Lu Xiaoli (24), Tochter zweier Hochschullehrer aus Yichang in Chinas Westen, hat es für das Deutschstudium auf eine Pekinger Uni und danach zur freien Reiseleiterin gebracht. 120 000 Yuan (14 000 Euro) verdient sie im Jahr, Dolmetscher-Dienste inklusive – weit mehr als der Schnitt. Sie hat die verschmitzten Augen eines kleinen Mädchens und die Gestik einer Italienerin. Eine der begehrten Beamtenkarrieren habe sie nie geplant, meint sie und winkt etwas dramatisch ab – „viel zu langweilig“. Ihr Leben plant sie dennoch zielstrebig. Frühestens mit 30 wolle sie ihren Freund heiraten, denn dann können sie sich eine der teuren Wohnungen leisten. „Für unser Kind soll alles vorbereitet sein.“ Außerdem könne man dann einen Auslandsaufenthalt finanzieren. Bei Prüfungen schnitten chinesische Kinder sehr gut ab, meint sie – „aber es hapert bei der praktischen Umsetzung. Im Ausland können sie ­andere Sichtweisen kennenlernen“.

So wie Lu denken immer mehr Chinesen. Als vor zwei Jahren Schüler aus Schanghai bei der internationalen Pisa-Studie beim Lesen, in Mathe und den Naturwissenschaften Spitzenplätze belegten, redeten ausgerechnet die Schulleiter die Ergebnisse klein. Dass das chinesische System in einer der reichsten Städte sich bewähren würde, habe man erwartet. Man müsse künftig aber mehr die Kreativität fördern, um in der globalisierten Arbeitswelt zu bestehen – und nicht nur ständiges Repetieren. Selbst Ökonomen aus den USA und Europa sahen die Belege für Chinas Aufstieg kritisch. Zwar müssten Länder wie Deutschland oder die USA aufholen; China als Muster zu nehmen tauge aus wirtschaft­licher Sicht aber nicht: Bisher brächten die Schulen und Universitäten eher Buchhalter als Erfinder und Unternehmensgründer hervor. Eine Einschätzung, die auch von deutschen Bosch-Mitarbeitern in Schanghai zu hören ist. Bei Routineaufgaben seien die Leistungen der chinesischen Mitarbeiter exzellent – aber es gebe Defizite bei der Analyse und dem selbstständigen Arbeiten.
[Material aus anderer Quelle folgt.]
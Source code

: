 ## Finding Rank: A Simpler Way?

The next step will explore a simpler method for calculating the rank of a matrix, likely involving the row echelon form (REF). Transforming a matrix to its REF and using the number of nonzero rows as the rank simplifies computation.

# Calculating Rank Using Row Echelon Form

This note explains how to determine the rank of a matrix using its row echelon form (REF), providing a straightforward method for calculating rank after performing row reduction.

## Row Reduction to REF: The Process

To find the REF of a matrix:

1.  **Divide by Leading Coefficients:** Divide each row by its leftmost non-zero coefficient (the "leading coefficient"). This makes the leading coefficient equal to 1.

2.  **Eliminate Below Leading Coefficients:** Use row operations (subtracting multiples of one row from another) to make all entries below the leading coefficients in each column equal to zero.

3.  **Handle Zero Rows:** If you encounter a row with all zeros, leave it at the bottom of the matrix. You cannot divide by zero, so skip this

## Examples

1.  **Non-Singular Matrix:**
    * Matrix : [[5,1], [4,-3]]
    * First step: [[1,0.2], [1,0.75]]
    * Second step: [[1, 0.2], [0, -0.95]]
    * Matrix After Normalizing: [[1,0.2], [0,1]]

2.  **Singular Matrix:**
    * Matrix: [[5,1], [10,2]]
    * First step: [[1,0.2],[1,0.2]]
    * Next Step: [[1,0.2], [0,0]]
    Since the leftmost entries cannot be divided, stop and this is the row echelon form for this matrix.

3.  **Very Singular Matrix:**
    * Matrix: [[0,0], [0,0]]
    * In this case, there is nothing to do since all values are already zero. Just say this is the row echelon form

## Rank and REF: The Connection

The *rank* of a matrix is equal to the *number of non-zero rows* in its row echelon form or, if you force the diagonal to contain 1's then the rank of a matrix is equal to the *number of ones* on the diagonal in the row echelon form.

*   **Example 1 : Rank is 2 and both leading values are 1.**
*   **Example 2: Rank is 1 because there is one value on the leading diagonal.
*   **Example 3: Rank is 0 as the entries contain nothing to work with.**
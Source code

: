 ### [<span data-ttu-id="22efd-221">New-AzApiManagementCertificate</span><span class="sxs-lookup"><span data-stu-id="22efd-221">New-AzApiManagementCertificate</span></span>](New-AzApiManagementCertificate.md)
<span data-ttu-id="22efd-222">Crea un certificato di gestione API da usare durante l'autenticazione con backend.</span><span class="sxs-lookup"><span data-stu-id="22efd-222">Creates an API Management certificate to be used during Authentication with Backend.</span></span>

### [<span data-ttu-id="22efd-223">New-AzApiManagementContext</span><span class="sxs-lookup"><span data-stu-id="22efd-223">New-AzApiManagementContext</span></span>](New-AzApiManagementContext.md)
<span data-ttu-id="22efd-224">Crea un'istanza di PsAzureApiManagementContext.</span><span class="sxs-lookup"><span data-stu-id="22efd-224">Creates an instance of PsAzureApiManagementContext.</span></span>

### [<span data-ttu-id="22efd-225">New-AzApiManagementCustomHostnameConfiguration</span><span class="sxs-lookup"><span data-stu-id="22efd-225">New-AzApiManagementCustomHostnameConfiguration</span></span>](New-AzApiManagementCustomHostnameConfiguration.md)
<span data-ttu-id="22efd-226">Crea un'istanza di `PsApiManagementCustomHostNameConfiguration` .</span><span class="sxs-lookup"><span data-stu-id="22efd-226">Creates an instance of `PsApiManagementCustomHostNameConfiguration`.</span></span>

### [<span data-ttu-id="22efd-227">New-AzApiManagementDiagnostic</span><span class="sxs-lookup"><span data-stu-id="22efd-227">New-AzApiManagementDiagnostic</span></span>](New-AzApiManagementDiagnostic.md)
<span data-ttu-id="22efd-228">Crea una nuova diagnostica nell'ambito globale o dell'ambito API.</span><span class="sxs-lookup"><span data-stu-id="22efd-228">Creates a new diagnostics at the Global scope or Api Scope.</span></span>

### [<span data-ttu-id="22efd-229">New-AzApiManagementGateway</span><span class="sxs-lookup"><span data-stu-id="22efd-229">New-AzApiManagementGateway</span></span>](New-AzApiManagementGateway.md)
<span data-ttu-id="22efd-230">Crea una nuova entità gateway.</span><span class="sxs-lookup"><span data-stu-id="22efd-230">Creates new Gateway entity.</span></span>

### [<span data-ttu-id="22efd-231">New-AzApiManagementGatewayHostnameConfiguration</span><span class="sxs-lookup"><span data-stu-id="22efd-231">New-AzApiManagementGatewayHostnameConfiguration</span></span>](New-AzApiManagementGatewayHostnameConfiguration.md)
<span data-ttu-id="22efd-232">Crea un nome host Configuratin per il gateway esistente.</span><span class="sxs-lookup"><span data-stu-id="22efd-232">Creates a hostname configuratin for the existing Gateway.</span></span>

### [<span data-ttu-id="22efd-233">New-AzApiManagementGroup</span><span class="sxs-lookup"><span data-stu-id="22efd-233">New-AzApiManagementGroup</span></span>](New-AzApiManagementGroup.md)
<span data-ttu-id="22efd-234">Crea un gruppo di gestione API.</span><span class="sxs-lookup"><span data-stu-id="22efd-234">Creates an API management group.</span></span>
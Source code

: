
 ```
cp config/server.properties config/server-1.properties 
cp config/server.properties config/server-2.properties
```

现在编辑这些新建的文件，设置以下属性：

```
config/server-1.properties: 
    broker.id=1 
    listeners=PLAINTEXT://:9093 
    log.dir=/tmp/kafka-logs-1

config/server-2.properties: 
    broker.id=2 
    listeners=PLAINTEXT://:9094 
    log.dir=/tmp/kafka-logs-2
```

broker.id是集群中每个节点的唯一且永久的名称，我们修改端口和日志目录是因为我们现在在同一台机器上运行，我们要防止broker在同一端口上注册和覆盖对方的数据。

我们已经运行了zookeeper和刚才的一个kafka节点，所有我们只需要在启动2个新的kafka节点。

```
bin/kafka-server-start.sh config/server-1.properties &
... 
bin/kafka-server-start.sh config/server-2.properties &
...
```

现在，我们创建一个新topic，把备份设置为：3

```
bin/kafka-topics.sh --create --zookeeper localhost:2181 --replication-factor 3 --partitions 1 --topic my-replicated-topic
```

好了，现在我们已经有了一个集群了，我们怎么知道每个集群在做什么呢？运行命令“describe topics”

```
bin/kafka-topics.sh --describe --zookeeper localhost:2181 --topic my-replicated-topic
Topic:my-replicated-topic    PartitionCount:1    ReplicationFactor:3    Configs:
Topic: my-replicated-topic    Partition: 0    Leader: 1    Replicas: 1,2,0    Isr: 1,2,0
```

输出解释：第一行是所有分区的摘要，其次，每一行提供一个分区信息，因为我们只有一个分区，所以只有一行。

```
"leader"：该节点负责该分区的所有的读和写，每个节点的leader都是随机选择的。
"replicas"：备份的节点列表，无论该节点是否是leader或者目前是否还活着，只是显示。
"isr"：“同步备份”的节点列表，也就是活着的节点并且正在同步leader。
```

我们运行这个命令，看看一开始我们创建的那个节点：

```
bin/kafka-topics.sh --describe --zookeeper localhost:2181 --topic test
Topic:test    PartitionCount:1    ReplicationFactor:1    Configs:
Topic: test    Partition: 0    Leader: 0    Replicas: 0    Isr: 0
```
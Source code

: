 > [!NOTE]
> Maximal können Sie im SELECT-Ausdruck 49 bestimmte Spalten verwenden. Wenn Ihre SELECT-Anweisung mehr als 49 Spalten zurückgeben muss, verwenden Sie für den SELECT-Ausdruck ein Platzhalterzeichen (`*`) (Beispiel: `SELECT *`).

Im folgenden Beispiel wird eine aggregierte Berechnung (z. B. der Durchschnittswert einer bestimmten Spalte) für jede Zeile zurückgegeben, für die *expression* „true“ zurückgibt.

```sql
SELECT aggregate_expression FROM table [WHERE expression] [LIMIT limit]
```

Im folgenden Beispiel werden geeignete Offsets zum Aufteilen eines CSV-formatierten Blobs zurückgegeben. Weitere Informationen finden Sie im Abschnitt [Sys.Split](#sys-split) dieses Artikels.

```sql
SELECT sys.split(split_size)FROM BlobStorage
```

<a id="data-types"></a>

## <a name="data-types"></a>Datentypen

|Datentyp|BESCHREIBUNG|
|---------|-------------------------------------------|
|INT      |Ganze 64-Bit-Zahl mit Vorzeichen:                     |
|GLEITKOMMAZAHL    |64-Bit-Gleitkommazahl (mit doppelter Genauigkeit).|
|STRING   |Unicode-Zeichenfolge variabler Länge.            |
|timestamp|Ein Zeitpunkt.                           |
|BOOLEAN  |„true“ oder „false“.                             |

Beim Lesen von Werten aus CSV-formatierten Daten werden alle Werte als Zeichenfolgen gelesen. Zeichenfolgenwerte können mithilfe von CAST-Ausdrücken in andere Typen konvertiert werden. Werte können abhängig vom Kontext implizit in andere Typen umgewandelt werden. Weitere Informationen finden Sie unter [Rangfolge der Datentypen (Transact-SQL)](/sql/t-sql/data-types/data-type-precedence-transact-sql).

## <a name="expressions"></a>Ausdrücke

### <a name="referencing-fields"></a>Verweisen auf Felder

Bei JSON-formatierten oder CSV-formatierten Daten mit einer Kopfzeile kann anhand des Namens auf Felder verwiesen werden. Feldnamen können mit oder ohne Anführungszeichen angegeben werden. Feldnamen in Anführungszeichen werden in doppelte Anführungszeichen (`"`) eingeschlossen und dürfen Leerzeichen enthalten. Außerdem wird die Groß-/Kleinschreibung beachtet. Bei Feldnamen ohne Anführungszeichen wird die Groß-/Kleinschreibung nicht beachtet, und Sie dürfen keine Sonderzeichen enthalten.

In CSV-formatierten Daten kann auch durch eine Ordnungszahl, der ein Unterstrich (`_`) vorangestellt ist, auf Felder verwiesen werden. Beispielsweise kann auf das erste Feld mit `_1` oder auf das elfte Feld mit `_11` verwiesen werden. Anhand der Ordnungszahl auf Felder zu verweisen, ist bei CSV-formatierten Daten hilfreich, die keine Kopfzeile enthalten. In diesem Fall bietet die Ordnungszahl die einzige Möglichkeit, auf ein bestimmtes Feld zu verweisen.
Doch China macht auch in puncto Kreativität und Innovation mobil. So konzentriert Peking Forschungsbereiche wie die Bio- und Nanotechnologie in Wissenschaftsparks. Die Zahl der Patentanmeldungen ist rasant auf europäisches Niveau gestiegen, allerdings gilt die Tragweite der Innovationen oft noch als gering. „In den vergangenen Jahren hat es bei der Lehre große Fortschritte gegeben“, sagt Dirk Schmidt, China-Experte an der Uni Trier. So brächten die Auslandsstudenten nicht nur Wissen, sondern auch neue Denkweisen und Initiativen in ihre Heimat zurück, wie der Erfolg der Suchmaschine Baidu – Chinas Antwort auf Google – zeige. 2010 studierten knapp 160 000 Chinesen in den USA, rund 20 Millionen Studenten sind an chinesischen Hochschulen immatrikuliert, die Zahlen steigen. Damit verfügt China nach den USA über das größte Akademiker-Reservoir. Die schiere Masse treibt auch die Spitzenforschung an. „In Deutschland arbeiten vielleicht 20 an einer Problemlösung, weil es nicht mehr Fachleute gibt“, betont Schmidt. „In China dagegen sind es 200.“ Die Erfolgreichen belohnen sich nicht nur mit Wissen, sondern auch mit Konsum.